Does anyone know of a good source of information on septic and drain field construction? We are getting more and more requests to provide this service along with the base excavating on residential jobs. We work in Western MI and have soils ranging from blue clay to fine beach "blow" sand. Any help or advice will be greatly appreciated. 

Thanks,
Greg


----------



## denick (Feb 13, 2006)

gd,

Please provide a little information on the equipment you own and experience you have in excavation. It would make it a lot easier to taylor the input to your situation.

Are these new installations or repairs?

Are septics systems engineered in your state?

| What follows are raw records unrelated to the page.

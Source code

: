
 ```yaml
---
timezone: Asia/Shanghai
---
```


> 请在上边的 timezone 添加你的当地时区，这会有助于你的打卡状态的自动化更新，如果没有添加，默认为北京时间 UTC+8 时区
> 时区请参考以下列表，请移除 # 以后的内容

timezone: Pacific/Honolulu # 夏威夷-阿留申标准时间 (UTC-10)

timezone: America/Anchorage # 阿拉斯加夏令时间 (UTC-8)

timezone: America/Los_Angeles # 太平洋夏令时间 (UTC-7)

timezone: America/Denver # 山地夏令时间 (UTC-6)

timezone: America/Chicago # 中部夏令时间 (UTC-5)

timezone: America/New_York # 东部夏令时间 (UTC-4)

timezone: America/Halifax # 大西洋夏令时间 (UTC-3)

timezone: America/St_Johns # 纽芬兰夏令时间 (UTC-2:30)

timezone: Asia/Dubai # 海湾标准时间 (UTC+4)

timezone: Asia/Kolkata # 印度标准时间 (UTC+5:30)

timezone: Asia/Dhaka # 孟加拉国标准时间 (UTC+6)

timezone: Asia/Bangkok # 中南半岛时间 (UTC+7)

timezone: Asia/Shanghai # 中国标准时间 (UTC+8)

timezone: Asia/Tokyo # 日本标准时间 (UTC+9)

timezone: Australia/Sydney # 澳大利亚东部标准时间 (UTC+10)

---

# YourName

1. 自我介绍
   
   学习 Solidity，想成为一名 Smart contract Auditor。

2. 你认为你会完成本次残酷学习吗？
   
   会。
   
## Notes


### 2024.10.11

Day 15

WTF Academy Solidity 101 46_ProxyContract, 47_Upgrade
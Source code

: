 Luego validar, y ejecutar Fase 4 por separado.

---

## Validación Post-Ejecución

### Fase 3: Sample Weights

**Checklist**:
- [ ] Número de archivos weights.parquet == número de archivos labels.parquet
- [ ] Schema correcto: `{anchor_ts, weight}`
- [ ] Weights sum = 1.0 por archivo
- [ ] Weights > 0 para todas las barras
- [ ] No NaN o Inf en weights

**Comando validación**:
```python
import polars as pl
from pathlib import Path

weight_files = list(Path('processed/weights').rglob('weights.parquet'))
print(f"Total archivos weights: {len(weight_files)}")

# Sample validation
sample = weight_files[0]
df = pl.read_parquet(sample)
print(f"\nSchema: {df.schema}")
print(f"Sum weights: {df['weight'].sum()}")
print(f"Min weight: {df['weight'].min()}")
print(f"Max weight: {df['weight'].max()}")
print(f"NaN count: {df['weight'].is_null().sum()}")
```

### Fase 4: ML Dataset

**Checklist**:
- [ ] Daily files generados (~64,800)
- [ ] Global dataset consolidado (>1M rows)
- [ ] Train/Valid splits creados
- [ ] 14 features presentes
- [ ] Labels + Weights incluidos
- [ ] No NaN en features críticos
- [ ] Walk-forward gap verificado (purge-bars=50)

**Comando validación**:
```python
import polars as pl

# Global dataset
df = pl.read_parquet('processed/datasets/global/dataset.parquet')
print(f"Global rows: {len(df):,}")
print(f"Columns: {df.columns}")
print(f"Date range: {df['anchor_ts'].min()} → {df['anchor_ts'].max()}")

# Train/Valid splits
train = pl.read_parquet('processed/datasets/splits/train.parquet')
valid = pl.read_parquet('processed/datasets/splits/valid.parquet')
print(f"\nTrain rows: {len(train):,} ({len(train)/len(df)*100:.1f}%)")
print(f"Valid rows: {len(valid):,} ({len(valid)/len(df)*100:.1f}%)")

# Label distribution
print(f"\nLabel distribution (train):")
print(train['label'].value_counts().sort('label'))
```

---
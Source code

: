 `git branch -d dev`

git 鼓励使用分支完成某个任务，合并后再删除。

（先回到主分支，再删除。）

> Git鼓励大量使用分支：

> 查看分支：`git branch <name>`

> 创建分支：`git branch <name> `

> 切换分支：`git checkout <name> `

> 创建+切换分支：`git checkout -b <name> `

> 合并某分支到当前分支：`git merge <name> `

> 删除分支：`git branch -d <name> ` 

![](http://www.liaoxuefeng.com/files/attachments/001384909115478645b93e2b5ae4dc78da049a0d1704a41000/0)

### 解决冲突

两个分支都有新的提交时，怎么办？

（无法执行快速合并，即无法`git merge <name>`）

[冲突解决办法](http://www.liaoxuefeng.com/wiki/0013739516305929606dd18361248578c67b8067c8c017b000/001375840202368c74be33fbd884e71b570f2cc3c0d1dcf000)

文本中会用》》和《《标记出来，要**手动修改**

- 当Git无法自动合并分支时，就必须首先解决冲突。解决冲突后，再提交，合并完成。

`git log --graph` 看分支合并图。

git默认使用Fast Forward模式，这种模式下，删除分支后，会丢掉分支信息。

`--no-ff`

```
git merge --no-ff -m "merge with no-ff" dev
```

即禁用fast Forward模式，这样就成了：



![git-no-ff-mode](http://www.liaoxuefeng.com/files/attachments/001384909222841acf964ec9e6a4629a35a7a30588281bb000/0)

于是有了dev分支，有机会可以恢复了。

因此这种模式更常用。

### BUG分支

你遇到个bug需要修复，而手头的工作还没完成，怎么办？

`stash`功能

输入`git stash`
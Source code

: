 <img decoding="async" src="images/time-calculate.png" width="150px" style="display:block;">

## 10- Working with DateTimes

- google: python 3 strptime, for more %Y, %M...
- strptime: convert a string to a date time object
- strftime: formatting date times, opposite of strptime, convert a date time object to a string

Are septic installers required to be licensed?


----------



## jmic (Dec 10, 2005)

GD,



Google "FoamCell Living Filters"
and then click on 
this below..............lots of info on different kinds of septic systems and how they're constructed



Using Media Filters as Components of Alternative Septic Systems ...


----------



## gdavis (Sep 24, 2006)

Denick,
Mostly, I'm talking new septic systems on new construction sites. In Michigan the county sanitarian will specify the system to be installed, based on the job, ie. number of baths, bedrooms, kitchen appliances etc... He will list the number and size of tanks, and the drainfield size.
As for you other questions, I have a Kobelco 905 LC excavator, a Hitachi mini excavator, a JD 450G dozer, and a ASV RC 85. I've been "playing" in the dirt for 17 years as a general contractor, but switched gears last fall into full time excavating.


----------



## 690E (Jan 4, 2007)

I learned by observation and using the health dept. as my free educator. Its their job to tell you how to do it and dont be afraid to make them come out frequently as you dig. After they know you, and know that you care about the work, they sign off without nary a glance.


----------



## the_turd_man (Feb 4, 2007)

*usually states req state lisc*

requires 3 yrs field work + state test (so easy a caveman could do it)
and a continuing education class yearly

some remote places require little to do septic

sources, your online dept of enviormental health will have lots of info

get a copy of your state codes from them thats the holy grail!!!!!!!!!

its a hidden ****ty trade no real books out there or courses

get the basics first. take soil science primers from a university extention class to identify soil types and horizons

get copies of usda soil surveys free from soil and water conservation districts

learn the soil#1 factor to flush and stay down


----------